* Task item *
Reproduce the section of the listing that begins at the line containing "Hollerith founded a" and finishes at the line containing "limit per line". Include both end lines and nothing beyond them.

* Records for the task *
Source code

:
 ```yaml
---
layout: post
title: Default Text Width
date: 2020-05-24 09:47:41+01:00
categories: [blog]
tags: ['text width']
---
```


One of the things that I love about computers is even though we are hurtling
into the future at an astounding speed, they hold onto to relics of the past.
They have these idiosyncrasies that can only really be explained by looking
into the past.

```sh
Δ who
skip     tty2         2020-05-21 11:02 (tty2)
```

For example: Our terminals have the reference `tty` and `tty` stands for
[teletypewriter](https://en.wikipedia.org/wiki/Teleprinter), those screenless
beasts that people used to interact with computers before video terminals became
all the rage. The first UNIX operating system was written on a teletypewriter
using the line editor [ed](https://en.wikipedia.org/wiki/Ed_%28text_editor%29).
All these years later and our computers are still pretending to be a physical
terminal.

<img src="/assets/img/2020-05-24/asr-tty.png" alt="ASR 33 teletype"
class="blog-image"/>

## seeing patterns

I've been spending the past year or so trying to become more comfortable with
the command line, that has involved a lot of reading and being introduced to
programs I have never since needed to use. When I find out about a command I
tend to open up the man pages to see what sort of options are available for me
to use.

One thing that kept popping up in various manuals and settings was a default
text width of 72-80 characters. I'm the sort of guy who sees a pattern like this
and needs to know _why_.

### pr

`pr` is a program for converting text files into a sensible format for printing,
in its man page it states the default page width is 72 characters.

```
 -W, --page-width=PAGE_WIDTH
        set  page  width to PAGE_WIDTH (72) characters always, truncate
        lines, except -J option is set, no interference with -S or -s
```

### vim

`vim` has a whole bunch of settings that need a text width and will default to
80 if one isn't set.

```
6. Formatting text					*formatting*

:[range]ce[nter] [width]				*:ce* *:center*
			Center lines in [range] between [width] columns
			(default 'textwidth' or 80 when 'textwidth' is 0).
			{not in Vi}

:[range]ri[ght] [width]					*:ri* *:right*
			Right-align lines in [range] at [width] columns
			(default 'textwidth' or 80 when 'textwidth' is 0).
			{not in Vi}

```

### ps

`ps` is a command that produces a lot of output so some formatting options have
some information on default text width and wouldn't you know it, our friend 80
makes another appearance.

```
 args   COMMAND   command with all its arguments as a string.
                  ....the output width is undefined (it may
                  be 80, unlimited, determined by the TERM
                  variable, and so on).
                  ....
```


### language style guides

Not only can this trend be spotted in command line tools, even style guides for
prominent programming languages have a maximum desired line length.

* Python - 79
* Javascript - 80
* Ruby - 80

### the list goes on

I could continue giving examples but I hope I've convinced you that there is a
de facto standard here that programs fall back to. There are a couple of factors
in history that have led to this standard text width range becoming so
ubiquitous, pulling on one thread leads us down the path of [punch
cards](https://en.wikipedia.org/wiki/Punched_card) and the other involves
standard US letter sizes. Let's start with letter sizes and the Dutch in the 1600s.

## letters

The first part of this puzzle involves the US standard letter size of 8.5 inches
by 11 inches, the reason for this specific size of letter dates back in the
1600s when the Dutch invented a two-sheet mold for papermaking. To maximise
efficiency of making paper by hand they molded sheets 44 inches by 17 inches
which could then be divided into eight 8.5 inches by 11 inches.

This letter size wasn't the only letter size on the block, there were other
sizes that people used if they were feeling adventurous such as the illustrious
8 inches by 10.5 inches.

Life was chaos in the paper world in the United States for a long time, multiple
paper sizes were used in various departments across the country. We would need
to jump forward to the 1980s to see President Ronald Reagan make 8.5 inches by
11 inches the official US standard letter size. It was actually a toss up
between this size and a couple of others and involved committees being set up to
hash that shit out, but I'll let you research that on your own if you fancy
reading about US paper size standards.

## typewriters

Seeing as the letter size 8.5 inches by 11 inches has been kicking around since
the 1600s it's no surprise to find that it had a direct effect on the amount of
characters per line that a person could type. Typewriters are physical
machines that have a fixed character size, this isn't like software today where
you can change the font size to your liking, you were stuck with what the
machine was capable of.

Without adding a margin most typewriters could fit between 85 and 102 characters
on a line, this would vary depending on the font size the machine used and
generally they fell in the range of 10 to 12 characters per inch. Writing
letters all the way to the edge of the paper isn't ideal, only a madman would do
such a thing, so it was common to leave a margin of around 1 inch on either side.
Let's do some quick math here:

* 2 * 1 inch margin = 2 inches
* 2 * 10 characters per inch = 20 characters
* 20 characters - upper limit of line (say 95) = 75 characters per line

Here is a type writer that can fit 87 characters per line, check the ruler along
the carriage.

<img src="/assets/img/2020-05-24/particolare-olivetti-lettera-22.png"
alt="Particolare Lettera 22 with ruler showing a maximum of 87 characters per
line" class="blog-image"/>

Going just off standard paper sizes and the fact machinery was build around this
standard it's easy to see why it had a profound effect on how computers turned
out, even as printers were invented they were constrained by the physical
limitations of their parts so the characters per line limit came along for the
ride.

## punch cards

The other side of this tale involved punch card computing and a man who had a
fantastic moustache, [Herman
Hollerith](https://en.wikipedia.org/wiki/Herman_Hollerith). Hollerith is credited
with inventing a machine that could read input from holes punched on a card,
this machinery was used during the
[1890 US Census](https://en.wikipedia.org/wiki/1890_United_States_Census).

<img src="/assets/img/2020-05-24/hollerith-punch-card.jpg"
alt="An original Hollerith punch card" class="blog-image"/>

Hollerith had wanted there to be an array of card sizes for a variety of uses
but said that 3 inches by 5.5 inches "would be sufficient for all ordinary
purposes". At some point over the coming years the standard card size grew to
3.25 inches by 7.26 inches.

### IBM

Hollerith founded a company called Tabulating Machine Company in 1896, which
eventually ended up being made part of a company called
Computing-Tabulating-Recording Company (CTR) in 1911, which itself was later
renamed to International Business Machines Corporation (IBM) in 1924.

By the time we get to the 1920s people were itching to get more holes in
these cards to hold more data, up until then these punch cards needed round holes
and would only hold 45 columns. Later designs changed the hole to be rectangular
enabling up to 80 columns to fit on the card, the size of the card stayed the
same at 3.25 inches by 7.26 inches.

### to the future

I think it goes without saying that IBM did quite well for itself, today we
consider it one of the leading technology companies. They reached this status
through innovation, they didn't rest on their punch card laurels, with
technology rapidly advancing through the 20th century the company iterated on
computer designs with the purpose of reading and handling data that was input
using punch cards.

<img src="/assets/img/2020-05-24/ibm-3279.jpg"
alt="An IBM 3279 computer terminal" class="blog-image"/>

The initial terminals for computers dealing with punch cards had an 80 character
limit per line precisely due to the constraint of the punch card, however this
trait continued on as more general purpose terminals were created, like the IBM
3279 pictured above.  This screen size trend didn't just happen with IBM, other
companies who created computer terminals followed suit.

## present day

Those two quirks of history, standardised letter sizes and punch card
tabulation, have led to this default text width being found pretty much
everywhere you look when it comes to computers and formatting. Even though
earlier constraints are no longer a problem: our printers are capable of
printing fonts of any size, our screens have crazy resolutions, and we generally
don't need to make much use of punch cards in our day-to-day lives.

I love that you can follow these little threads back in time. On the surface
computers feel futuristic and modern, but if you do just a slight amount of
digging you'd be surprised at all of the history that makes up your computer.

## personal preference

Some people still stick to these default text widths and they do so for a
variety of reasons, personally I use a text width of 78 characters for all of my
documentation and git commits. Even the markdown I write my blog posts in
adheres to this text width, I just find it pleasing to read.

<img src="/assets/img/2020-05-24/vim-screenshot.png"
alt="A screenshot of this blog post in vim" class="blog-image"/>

* Your solution *
Hollerith founded a company called Tabulating Machine Company in 1896, which
eventually ended up being made part of a company called
Computing-Tabulating-Recording Company (CTR) in 1911, which itself was later
renamed to International Business Machines Corporation (IBM) in 1924.

By the time we get to the 1920s people were itching to get more holes in
these cards to hold more data, up until then these punch cards needed round holes
and would only hold 45 columns. Later designs changed the hole to be rectangular
enabling up to 80 columns to fit on the card, the size of the card stayed the
same at 3.25 inches by 7.26 inches.

### to the future

I think it goes without saying that IBM did quite well for itself, today we
consider it one of the leading technology companies. They reached this status
through innovation, they didn't rest on their punch card laurels, with
technology rapidly advancing through the 20th century the company iterated on
computer designs with the purpose of reading and handling data that was input
using punch cards.

<img src="/assets/img/2020-05-24/ibm-3279.jpg"
alt="An IBM 3279 computer terminal" class="blog-image"/>

The initial terminals for computers dealing with punch cards had an 80 character
limit per line precisely due to the constraint of the punch card, however this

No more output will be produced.